# Palm Weevil Trap Detection - Model Evaluation

This notebook evaluates deep learning models trained to classify between Red Palm Weevil (RPW) traps and Non-RPW traps from images. We'll evaluate two models:
1. MobileNetV3 Large
2. EfficientNet B0

## Overview
- Load pre-trained models
- Process test images with the same transformations used during training
- Evaluate model performance on test data
- Compare results between models

## Imports and Device Setup

In [None]:
import os
import glob
from PIL import Image
import torch
import torch.nn as nn
from torchvision import transforms, models
from sklearn.metrics import accuracy_score, confusion_matrix
import matplotlib.pyplot as plt
import seaborn as sns

# Device setup - use GPU if available
device = torch.device(
    "cuda"
    if torch.cuda.is_available()
    else "mps" if torch.backends.mps.is_available() else "cpu"
)
print("Using device:", device)

## Model Loading Function

This function loads our trained models from saved checkpoints. We're using two different architectures:
1. MobileNetV3 Large - a lightweight model designed for mobile devices
2. EfficientNet B0 - known for balancing accuracy and computational efficiency

For both models, we've customized the classifier head to work with our binary classification task (RPW-trap vs NRPW-trap).

In [None]:
def load_model(model_name, path, num_classes=2):
    if model_name == "mobilenet":
        model = models.mobilenet_v3_large(weights=None)
        model.classifier = nn.Sequential(
            nn.Linear(model.classifier[0].in_features, 512),
            nn.ReLU(),
            nn.Dropout(0.3),
            nn.Linear(512, num_classes),
        )
    elif model_name == "efficientnet":
        model = models.efficientnet_b0(weights=None)
        model.classifier = nn.Sequential(
            nn.Linear(model.classifier[1].in_features, 512),
            nn.ReLU(),
            nn.Dropout(0.3),
            nn.Linear(512, num_classes),
        )
    else:
        raise ValueError("Invalid model name")
    
    model.load_state_dict(torch.load(path, map_location=device))
    model.eval()
    return model.to(device)

## Image Preprocessing

We apply the same transformations that were used during model training:
1. Resize images to 224×224 (standard input size for many CNN architectures)
2. Convert to PyTorch tensors
3. Normalize using ImageNet mean and standard deviation values

In [None]:
# Image preprocessing pipeline
img_size = 224
transform = transforms.Compose(
    [
        transforms.Resize((img_size, img_size)),
        transforms.ToTensor(),
        transforms.Normalize(mean=[0.485, 0.456, 0.406], std=[0.229, 0.224, 0.225]),
    ]
)

## Data Loading Function

This function loads test images from their respective class folders and processes them using our transformation pipeline.

In [None]:
def load_trap_images(folder_path, class_map):
    images, labels = [], []
    for class_name, label in class_map.items():
        class_folder = os.path.join(folder_path, class_name)
        img_paths = glob.glob(os.path.join(class_folder, "*.*"))
        if not img_paths:
            print(f"⚠️ Skipping {class_name} — no images found.")
            continue
        
        print(f"Found {len(img_paths)} images in class {class_name}")
        for img_path in img_paths:
            try:
                img = Image.open(img_path).convert("RGB")
                img = transform(img)
                images.append(img)
                labels.append(label)
            except Exception as e:
                print(f"Error loading {img_path}: {e}")
    
    if len(images) == 0:
        return None, None
        
    return torch.stack(images), torch.tensor(labels)

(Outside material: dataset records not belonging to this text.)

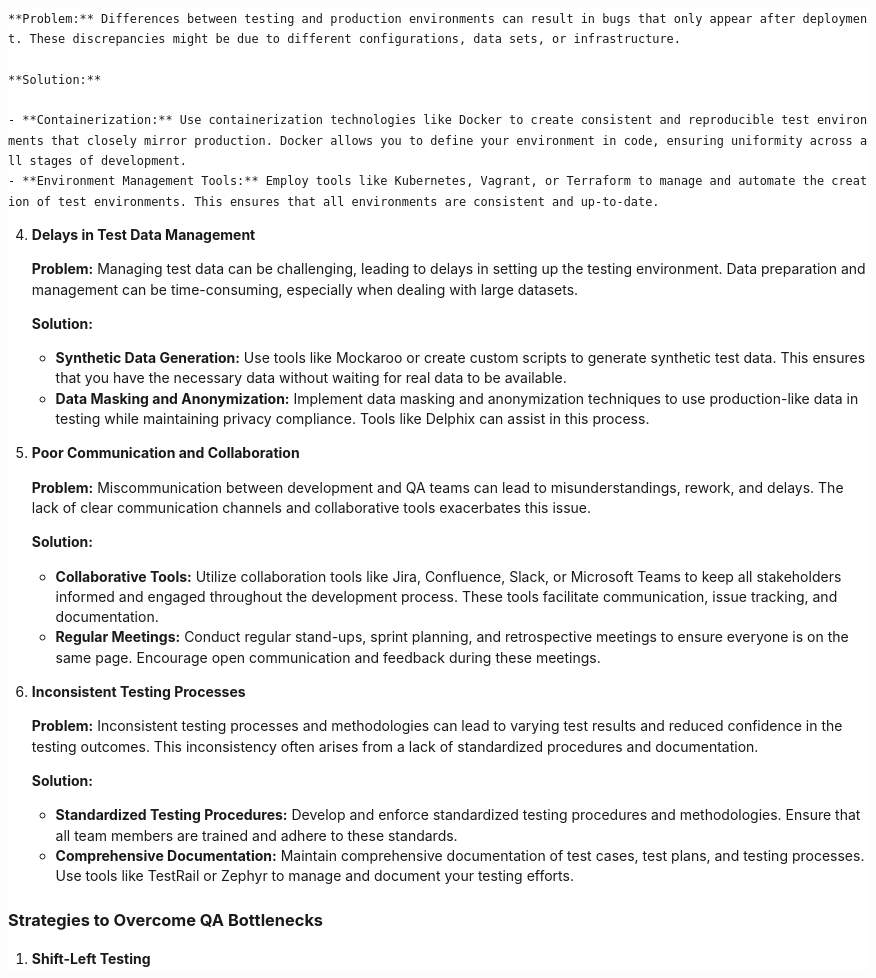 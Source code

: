     **Problem:** Differences between testing and production environments can result in bugs that only appear after deployment. These discrepancies might be due to different configurations, data sets, or infrastructure.
    
    **Solution:**
    
    - **Containerization:** Use containerization technologies like Docker to create consistent and reproducible test environments that closely mirror production. Docker allows you to define your environment in code, ensuring uniformity across all stages of development.
    - **Environment Management Tools:** Employ tools like Kubernetes, Vagrant, or Terraform to manage and automate the creation of test environments. This ensures that all environments are consistent and up-to-date.
4. **Delays in Test Data Management**
    
    **Problem:** Managing test data can be challenging, leading to delays in setting up the testing environment. Data preparation and management can be time-consuming, especially when dealing with large datasets.
    
    **Solution:**
    
    - **Synthetic Data Generation:** Use tools like Mockaroo or create custom scripts to generate synthetic test data. This ensures that you have the necessary data without waiting for real data to be available.
    - **Data Masking and Anonymization:** Implement data masking and anonymization techniques to use production-like data in testing while maintaining privacy compliance. Tools like Delphix can assist in this process.
5. **Poor Communication and Collaboration**
    
    **Problem:** Miscommunication between development and QA teams can lead to misunderstandings, rework, and delays. The lack of clear communication channels and collaborative tools exacerbates this issue.
    
    **Solution:**
    
    - **Collaborative Tools:** Utilize collaboration tools like Jira, Confluence, Slack, or Microsoft Teams to keep all stakeholders informed and engaged throughout the development process. These tools facilitate communication, issue tracking, and documentation.
    - **Regular Meetings:** Conduct regular stand-ups, sprint planning, and retrospective meetings to ensure everyone is on the same page. Encourage open communication and feedback during these meetings.
6. **Inconsistent Testing Processes**
    
    **Problem:** Inconsistent testing processes and methodologies can lead to varying test results and reduced confidence in the testing outcomes. This inconsistency often arises from a lack of standardized procedures and documentation.
    
    **Solution:**
    
    - **Standardized Testing Procedures:** Develop and enforce standardized testing procedures and methodologies. Ensure that all team members are trained and adhere to these standards.
    - **Comprehensive Documentation:** Maintain comprehensive documentation of test cases, test plans, and testing processes. Use tools like TestRail or Zephyr to manage and document your testing efforts.

### **Strategies to Overcome QA Bottlenecks**

1. **Shift-Left Testing**
     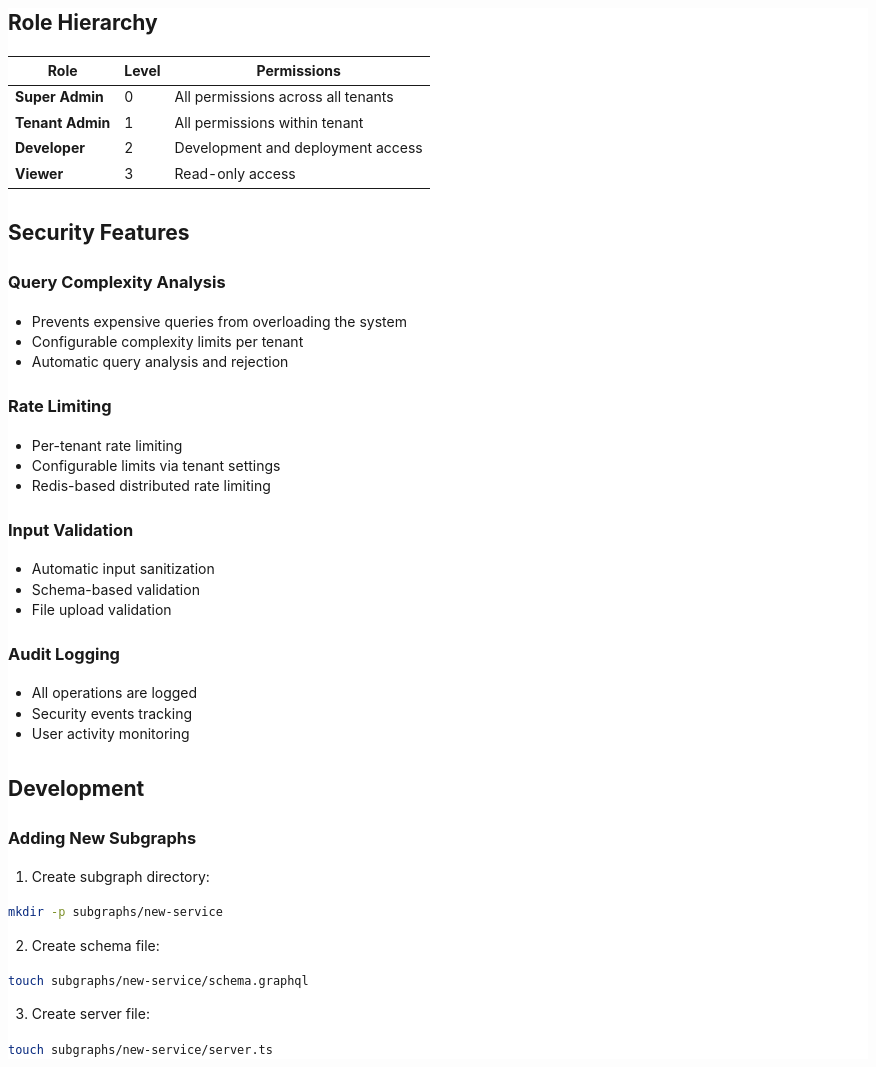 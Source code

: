 ## Role Hierarchy

| Role | Level | Permissions |
|------|-------|-------------|
| **Super Admin** | 0 | All permissions across all tenants |
| **Tenant Admin** | 1 | All permissions within tenant |
| **Developer** | 2 | Development and deployment access |
| **Viewer** | 3 | Read-only access |

## Security Features

### Query Complexity Analysis
- Prevents expensive queries from overloading the system
- Configurable complexity limits per tenant
- Automatic query analysis and rejection

### Rate Limiting
- Per-tenant rate limiting
- Configurable limits via tenant settings
- Redis-based distributed rate limiting

### Input Validation
- Automatic input sanitization
- Schema-based validation
- File upload validation

### Audit Logging
- All operations are logged
- Security events tracking
- User activity monitoring

## Development

### Adding New Subgraphs

1. Create subgraph directory:
```bash
mkdir -p subgraphs/new-service
```

2. Create schema file:
```bash
touch subgraphs/new-service/schema.graphql
```

3. Create server file:
```bash
touch subgraphs/new-service/server.ts
```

## Model Evaluation Function

This function evaluates model performance using:
1. Accuracy metric
2. Confusion matrix visualization

The confusion matrix helps us understand false positives and false negatives in our classification task.

In [None]:
def evaluate_model(model, images, labels, class_names):
    images, labels = images.to(device), labels.to(device)
    
    with torch.no_grad():
        outputs = model(images)
        preds = torch.argmax(outputs, dim=1)
        acc = accuracy_score(labels.cpu(), preds.cpu())
    
    print(f"\nAccuracy: {acc:.4f}")
    
    # Generate and plot confusion matrix
    plt.figure(figsize=(8, 6))
    cm = confusion_matrix(labels.cpu(), preds.cpu())
    sns.heatmap(
        cm,
        annot=True,
        xticklabels=class_names,
        yticklabels=class_names,
        fmt="d",
        cmap="Blues",
    )
    plt.title("Confusion Matrix")
    plt.xlabel("Predicted")
    plt.ylabel("Actual")
    plt.tight_layout()
    plt.show()
    
    return acc, cm

## Main Evaluation

Now we'll load the test data and evaluate both models.

In [None]:
# Class definitions
class_names = ["NRPW-trap", "RPW-trap"]
class_to_idx = {name: idx for idx, name in enumerate(class_names)}

# Load test data
test_root = "test"
print(f"Loading test images from {test_root}...")
images, labels = load_trap_images(test_root, class_to_idx)

if images is None or len(images) == 0:
    print("No images to evaluate. Please check your test data directory.")
else:
    print(f"Loaded {len(images)} test images in total.")

### MobileNetV3 Evaluation

MobileNetV3 is designed to be computationally efficient while maintaining good accuracy. Let's evaluate its performance on our test set.

In [None]:
try:
    # Load and evaluate MobileNet
    print("\n🔍 Loading MobileNetV3 model...")
    mobilenet = load_model("mobilenet", "saved_models/mobilenetv3_rpw.pth")
    print("MobileNetV3 Evaluation:")
    mobilenet_acc, mobilenet_cm = evaluate_model(mobilenet, images, labels, class_names)
except Exception as e:
    print(f"Error evaluating MobileNetV3: {e}")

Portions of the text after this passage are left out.